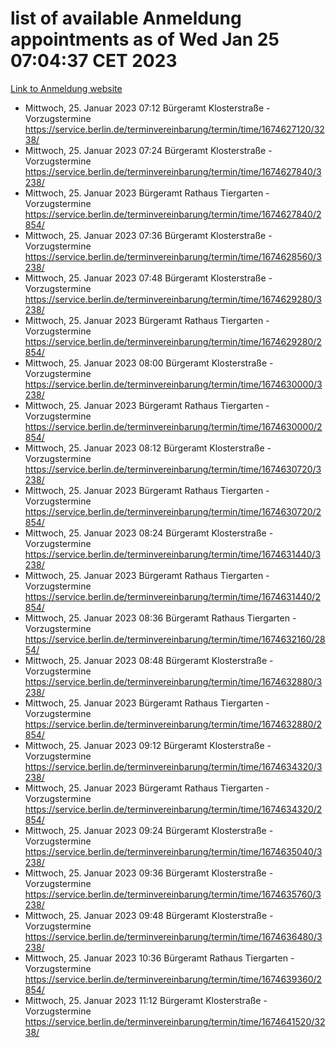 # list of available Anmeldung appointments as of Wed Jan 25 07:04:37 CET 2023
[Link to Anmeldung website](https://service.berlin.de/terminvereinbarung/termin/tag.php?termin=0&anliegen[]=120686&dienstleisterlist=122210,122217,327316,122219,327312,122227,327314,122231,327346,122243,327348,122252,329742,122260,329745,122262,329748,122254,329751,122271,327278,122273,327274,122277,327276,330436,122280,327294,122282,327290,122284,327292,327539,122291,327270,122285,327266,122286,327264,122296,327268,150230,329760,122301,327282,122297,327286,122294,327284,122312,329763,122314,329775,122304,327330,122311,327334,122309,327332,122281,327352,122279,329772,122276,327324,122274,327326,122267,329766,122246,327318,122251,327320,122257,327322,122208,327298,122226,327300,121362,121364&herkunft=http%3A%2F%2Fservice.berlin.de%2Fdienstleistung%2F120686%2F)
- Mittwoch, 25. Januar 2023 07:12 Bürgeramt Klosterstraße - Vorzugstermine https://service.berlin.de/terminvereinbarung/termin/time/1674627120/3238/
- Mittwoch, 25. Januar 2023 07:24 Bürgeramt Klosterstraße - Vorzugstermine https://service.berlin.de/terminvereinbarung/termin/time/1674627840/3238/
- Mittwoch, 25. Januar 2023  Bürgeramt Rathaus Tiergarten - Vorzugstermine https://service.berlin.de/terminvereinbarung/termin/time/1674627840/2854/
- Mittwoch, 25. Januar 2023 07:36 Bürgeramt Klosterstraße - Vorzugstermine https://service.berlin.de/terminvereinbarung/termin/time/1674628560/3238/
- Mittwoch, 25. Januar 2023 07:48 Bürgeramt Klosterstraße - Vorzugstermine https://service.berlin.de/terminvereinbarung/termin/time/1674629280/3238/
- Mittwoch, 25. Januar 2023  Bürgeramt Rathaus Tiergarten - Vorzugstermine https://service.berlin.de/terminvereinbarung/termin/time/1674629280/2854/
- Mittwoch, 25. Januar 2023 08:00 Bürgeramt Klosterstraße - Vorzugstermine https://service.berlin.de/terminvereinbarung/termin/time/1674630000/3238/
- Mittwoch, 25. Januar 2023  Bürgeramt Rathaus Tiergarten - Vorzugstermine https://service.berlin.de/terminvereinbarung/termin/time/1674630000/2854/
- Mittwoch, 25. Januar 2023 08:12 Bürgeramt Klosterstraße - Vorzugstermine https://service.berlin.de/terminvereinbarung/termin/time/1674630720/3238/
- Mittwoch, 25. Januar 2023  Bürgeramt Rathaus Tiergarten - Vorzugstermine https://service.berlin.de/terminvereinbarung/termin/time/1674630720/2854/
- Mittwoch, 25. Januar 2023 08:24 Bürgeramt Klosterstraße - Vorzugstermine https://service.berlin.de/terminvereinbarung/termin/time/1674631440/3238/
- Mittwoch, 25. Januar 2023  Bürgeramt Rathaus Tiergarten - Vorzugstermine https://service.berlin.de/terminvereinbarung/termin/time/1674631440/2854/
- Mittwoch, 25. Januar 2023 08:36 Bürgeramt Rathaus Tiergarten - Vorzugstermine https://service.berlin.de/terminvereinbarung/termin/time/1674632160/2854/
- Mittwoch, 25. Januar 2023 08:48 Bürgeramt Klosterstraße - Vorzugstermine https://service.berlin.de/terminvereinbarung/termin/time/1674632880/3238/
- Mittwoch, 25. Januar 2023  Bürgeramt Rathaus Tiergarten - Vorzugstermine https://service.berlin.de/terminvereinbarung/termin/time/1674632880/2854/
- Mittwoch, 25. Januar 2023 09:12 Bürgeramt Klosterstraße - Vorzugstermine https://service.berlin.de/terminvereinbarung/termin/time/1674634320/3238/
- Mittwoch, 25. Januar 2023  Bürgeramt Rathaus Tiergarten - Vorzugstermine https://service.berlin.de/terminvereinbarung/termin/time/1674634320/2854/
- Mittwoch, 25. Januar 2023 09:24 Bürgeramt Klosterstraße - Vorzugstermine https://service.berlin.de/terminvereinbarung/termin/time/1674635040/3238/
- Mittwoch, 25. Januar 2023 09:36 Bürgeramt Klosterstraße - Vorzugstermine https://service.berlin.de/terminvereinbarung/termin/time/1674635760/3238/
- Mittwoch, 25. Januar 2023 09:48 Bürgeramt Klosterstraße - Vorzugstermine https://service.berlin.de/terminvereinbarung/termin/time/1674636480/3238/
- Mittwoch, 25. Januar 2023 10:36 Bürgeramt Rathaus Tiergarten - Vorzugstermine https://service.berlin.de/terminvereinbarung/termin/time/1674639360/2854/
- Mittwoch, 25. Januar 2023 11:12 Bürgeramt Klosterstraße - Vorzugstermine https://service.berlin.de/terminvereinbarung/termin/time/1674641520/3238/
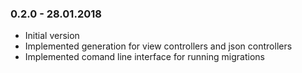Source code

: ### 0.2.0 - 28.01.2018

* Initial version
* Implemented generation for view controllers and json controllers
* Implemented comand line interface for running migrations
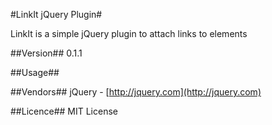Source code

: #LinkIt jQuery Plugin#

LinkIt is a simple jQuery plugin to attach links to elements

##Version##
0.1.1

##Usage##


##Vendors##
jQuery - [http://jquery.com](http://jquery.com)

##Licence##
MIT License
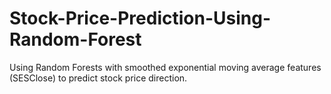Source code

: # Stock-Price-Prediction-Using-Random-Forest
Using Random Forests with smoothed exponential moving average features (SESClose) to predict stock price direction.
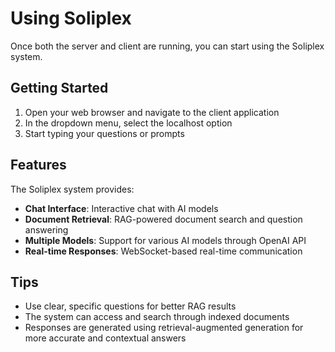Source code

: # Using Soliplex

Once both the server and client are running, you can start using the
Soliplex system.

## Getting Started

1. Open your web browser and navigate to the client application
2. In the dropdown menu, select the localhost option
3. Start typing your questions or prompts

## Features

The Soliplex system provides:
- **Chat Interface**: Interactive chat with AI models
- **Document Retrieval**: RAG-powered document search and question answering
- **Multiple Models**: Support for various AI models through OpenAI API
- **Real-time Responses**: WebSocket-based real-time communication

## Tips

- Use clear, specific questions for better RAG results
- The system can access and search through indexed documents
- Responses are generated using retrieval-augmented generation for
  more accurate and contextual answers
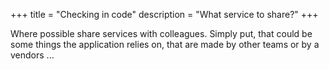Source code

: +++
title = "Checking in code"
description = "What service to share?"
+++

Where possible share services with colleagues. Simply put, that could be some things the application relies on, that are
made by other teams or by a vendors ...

> **Task details**: Only lines with the word "LinkIt" are needed. Copy them from the preceding records.

> **Task response**:
: #LinkIt jQuery Plugin#
LinkIt is a simple jQuery plugin to attach links to elements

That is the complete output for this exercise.